Written by Charly Avern
This week we visited the gorgeous beach town of Montezuma, Costa Rica. In the strictest sense it is barely a town; it comprises of a corner of road surrounded by a few cafes, hotels and a convenience store. Hammocks hang on hotel balconies, the locals are some of the friendliest people imaginable, and you can walk from white sandy beach to white sandy beach. Essentially it’s paradise.
So that is what we did on our first afternoon. We walked down the coast from beach to beach, which sometimes involved walking through a bit of jungle or clambering across rocks. This incredible stretch of coastline was basically deserted! In part this is because we’re travelling in the off season, but also partly because it’s just not that well known about. Except for a few beach huts the land is unspoilt by human interference as far as the eye can see.
And then we stumbled across this…
An entire stretch of beach that looked like this. This incredible, flawless landscape, tarnished by human waste. It was shocking.
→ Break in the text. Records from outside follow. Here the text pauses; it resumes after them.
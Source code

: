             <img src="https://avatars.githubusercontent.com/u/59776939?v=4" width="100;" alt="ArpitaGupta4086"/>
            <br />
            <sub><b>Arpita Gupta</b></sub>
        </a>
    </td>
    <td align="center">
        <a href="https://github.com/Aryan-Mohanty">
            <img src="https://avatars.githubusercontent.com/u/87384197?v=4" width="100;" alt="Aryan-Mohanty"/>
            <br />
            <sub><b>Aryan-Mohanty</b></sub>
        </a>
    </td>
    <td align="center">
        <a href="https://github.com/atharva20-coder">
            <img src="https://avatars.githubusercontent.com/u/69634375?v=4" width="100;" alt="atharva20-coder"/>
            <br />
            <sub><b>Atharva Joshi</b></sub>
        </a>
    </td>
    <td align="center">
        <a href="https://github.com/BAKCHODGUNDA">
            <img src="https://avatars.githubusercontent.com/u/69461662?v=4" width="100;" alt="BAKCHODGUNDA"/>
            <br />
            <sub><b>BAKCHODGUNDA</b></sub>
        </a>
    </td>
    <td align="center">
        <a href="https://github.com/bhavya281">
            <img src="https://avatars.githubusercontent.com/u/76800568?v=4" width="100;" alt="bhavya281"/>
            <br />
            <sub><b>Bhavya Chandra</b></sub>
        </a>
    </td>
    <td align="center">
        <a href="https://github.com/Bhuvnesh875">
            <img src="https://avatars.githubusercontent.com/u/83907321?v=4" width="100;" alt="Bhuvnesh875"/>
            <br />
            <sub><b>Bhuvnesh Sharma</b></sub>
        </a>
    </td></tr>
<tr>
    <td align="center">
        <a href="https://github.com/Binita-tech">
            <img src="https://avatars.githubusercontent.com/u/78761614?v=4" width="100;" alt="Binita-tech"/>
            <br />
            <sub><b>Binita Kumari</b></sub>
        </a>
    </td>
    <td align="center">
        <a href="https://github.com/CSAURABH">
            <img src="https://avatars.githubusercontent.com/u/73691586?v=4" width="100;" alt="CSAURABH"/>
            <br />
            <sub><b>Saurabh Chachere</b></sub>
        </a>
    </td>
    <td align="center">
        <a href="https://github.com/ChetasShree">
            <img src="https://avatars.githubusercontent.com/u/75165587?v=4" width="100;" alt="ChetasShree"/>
And this waste hasn’t come from local communities or been dumped by local tourists. The people here are extremely careful about protecting their environment! No, this has all been washed up from the Pacific Ocean. And how does it get into the oceans? Us. Around 80 percent of rubbish in the seas comes from land based activities. The litter that you drop in the street, or the plastic that you don’t recycle properly, could end up ruining a beautiful beach somewhere.
In the Pacific Ocean, between Japan and California, the currents have created a vortex in which the ocean debris collects. It is known as the Great Pacific Garbage Patch. The situation is so bad that scientists have even given it a name! Obviously this has hugely harmful effects on marine wildlife, I mean we’ve all seen the photo of the sea turtle stuck in the plastic from a pack of beer. I could go on about this for ages, but take a look for yourselves (also the fact that no nation will take responsibility for cleaning it up because of its location disgusts me).
I’m sure most people will have looked at this post and thought ‘there’s just another boring rant about the environment’. It’s probably what I would’ve thought too. I’m not saying that experiencing this has changed my life and made me decide to become an activist or whatever. It just made me sad, and think that we could all stand to be a bit more careful about how we dispose of our rubbish in the future. If this is what a quiet, not very touristy beach in Costa Rica looks like now, what will beaches across the world look like fifty years down the line?